To do: Please retype the data below line for line and leave out every picture.

Records for the task:

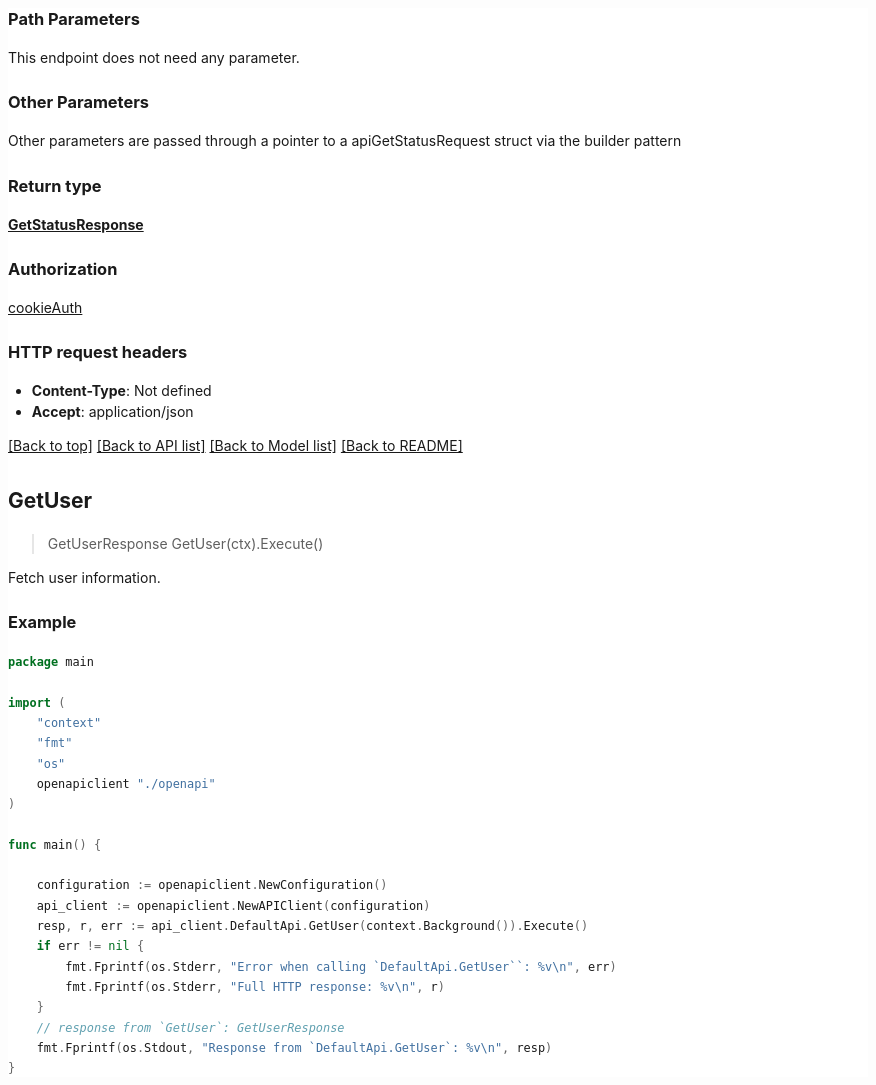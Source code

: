### Path Parameters

This endpoint does not need any parameter.

### Other Parameters

Other parameters are passed through a pointer to a apiGetStatusRequest struct via the builder pattern


### Return type

[**GetStatusResponse**](GetStatusResponse.md)

### Authorization

[cookieAuth](../README.md#cookieAuth)

### HTTP request headers

- **Content-Type**: Not defined
- **Accept**: application/json

[[Back to top]](#) [[Back to API list]](../README.md#documentation-for-api-endpoints)
[[Back to Model list]](../README.md#documentation-for-models)
[[Back to README]](../README.md)


## GetUser

> GetUserResponse GetUser(ctx).Execute()

Fetch user information.

### Example

```go
package main

import (
    "context"
    "fmt"
    "os"
    openapiclient "./openapi"
)

func main() {

    configuration := openapiclient.NewConfiguration()
    api_client := openapiclient.NewAPIClient(configuration)
    resp, r, err := api_client.DefaultApi.GetUser(context.Background()).Execute()
    if err != nil {
        fmt.Fprintf(os.Stderr, "Error when calling `DefaultApi.GetUser``: %v\n", err)
        fmt.Fprintf(os.Stderr, "Full HTTP response: %v\n", r)
    }
    // response from `GetUser`: GetUserResponse
    fmt.Fprintf(os.Stdout, "Response from `DefaultApi.GetUser`: %v\n", resp)
}
```
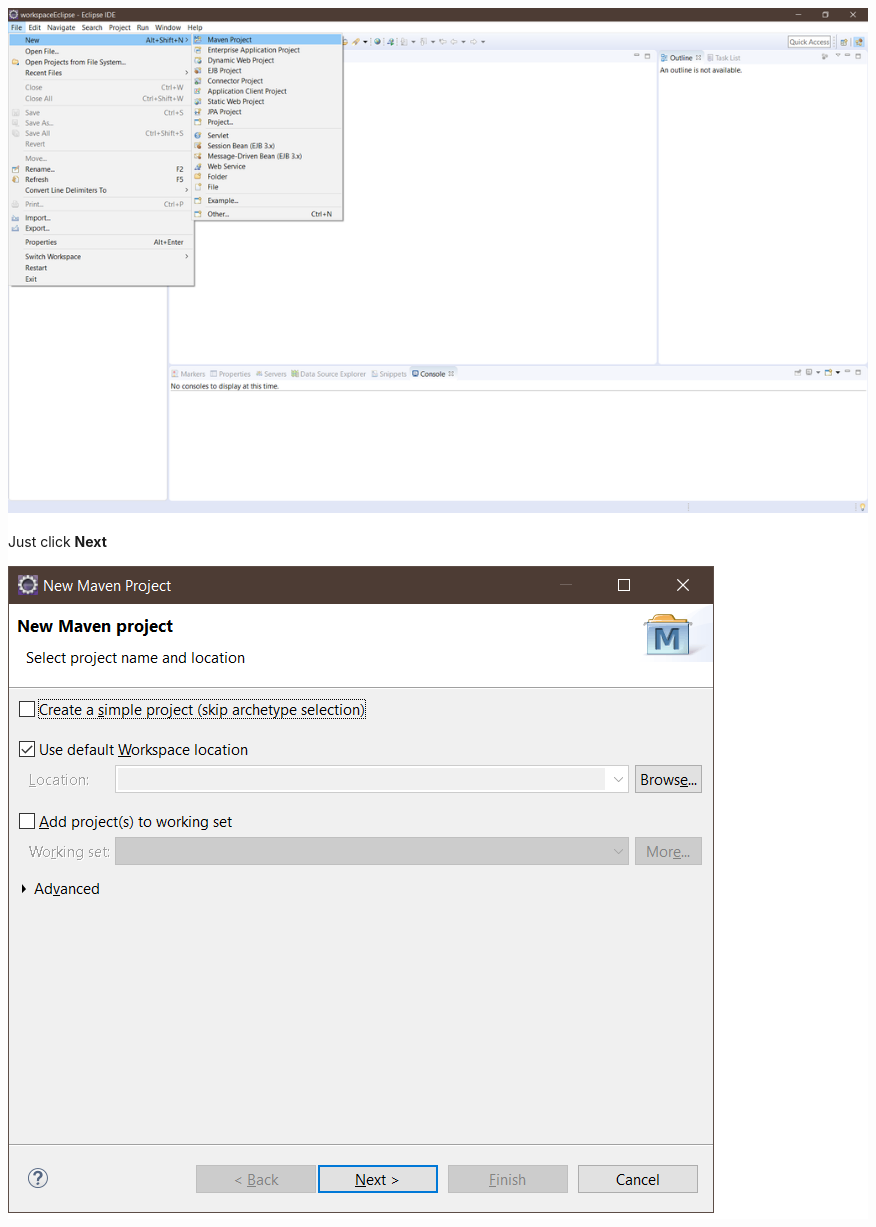 ![](../../.gitbook/assets/image%20%2830%29.png)

Just click **Next** 

![](../../.gitbook/assets/image%20%2844%29.png)
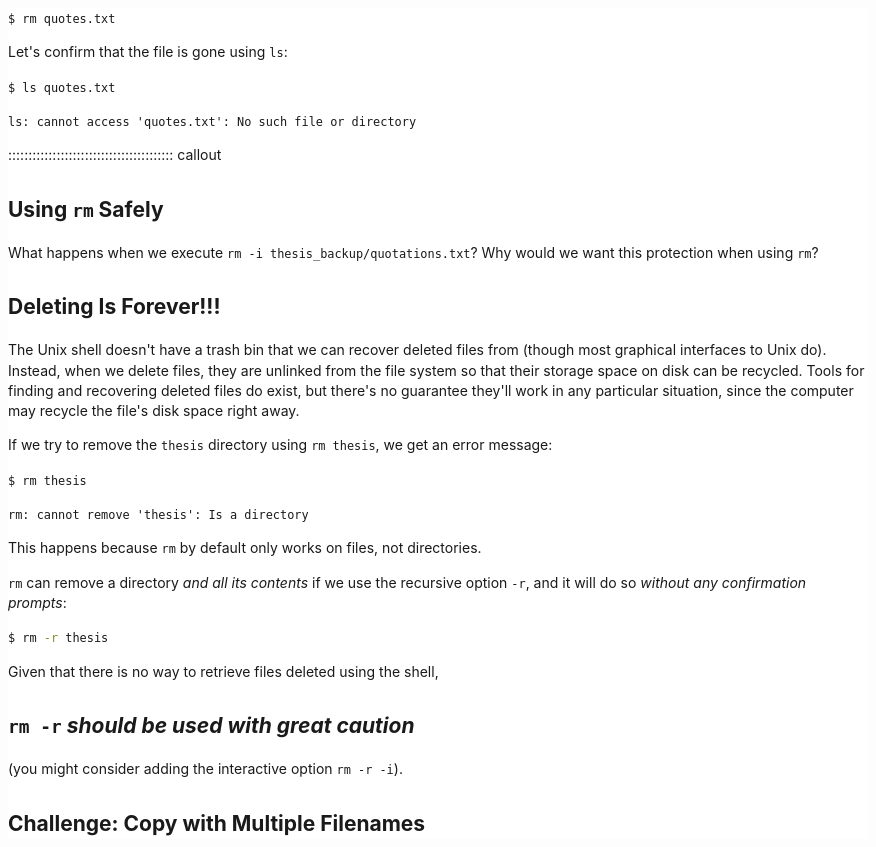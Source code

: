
 ```bash
$ rm quotes.txt
```

Let's confirm that the file is gone using `ls`:

```bash
$ ls quotes.txt
```

```error
ls: cannot access 'quotes.txt': No such file or directory
```

:::::::::::::::::::::::::::::::::::::::::  callout

## Using `rm` Safely

What happens when we execute `rm -i thesis_backup/quotations.txt`?
Why would we want this protection when using `rm`?

## Deleting Is Forever!!!

The Unix shell doesn't have a trash bin that we can recover deleted
files from (though most graphical interfaces to Unix do).  Instead,
when we delete files, they are unlinked from the file system so that
their storage space on disk can be recycled. Tools for finding and
recovering deleted files do exist, but there's no guarantee they'll
work in any particular situation, since the computer may recycle the
file's disk space right away. 

If we try to remove the `thesis` directory using `rm thesis`,
we get an error message:

```bash
$ rm thesis
```

```error
rm: cannot remove 'thesis': Is a directory
```

This happens because `rm` by default only works on files, not directories.

`rm` can remove a directory *and all its contents* if we use the
recursive option `-r`, and it will do so *without any confirmation prompts*:

```bash
$ rm -r thesis
```

Given that there is no way to retrieve files deleted using the shell,
## `rm -r` *should be used with great caution*
(you might consider adding the interactive option `rm -r -i`).

## Challenge: Copy with Multiple Filenames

Task output:
Source code

:### Path Parameters

This endpoint does not need any parameter.

### Other Parameters

Other parameters are passed through a pointer to a apiGetStatusRequest struct via the builder pattern


### Return type

[**GetStatusResponse**](GetStatusResponse.md)

### Authorization

[cookieAuth](../README.md#cookieAuth)

### HTTP request headers

- **Content-Type**: Not defined
- **Accept**: application/json

[[Back to top]](#) [[Back to API list]](../README.md#documentation-for-api-endpoints)
[[Back to Model list]](../README.md#documentation-for-models)
[[Back to README]](../README.md)


## GetUser

> GetUserResponse GetUser(ctx).Execute()

Fetch user information.

### Example

```go
package main

import (
    "context"
    "fmt"
    "os"
    openapiclient "./openapi"
)

func main() {

    configuration := openapiclient.NewConfiguration()
    api_client := openapiclient.NewAPIClient(configuration)
    resp, r, err := api_client.DefaultApi.GetUser(context.Background()).Execute()
    if err != nil {
        fmt.Fprintf(os.Stderr, "Error when calling `DefaultApi.GetUser``: %v\n", err)
        fmt.Fprintf(os.Stderr, "Full HTTP response: %v\n", r)
    }
    // response from `GetUser`: GetUserResponse
    fmt.Fprintf(os.Stdout, "Response from `DefaultApi.GetUser`: %v\n", resp)
}
```
 ![](../../.gitbook/assets/image%20%2830%29.png)

Just click **Next** 

![](../../.gitbook/assets/image%20%2844%29.png)
Source code

:
 ```bash
$ rm quotes.txt
```

Let's confirm that the file is gone using `ls`:

```bash
$ ls quotes.txt
```

```error
ls: cannot access 'quotes.txt': No such file or directory
```

:::::::::::::::::::::::::::::::::::::::::  callout

## Using `rm` Safely

What happens when we execute `rm -i thesis_backup/quotations.txt`?
Why would we want this protection when using `rm`?

## Deleting Is Forever!!!

The Unix shell doesn't have a trash bin that we can recover deleted
files from (though most graphical interfaces to Unix do).  Instead,
when we delete files, they are unlinked from the file system so that
their storage space on disk can be recycled. Tools for finding and
recovering deleted files do exist, but there's no guarantee they'll
work in any particular situation, since the computer may recycle the
file's disk space right away. 

If we try to remove the `thesis` directory using `rm thesis`,
we get an error message:

```bash
$ rm thesis
```

```error
rm: cannot remove 'thesis': Is a directory
```

This happens because `rm` by default only works on files, not directories.

`rm` can remove a directory *and all its contents* if we use the
recursive option `-r`, and it will do so *without any confirmation prompts*:

```bash
$ rm -r thesis
```

Given that there is no way to retrieve files deleted using the shell,
## `rm -r` *should be used with great caution*
(you might consider adding the interactive option `rm -r -i`).

## Challenge: Copy with Multiple Filenames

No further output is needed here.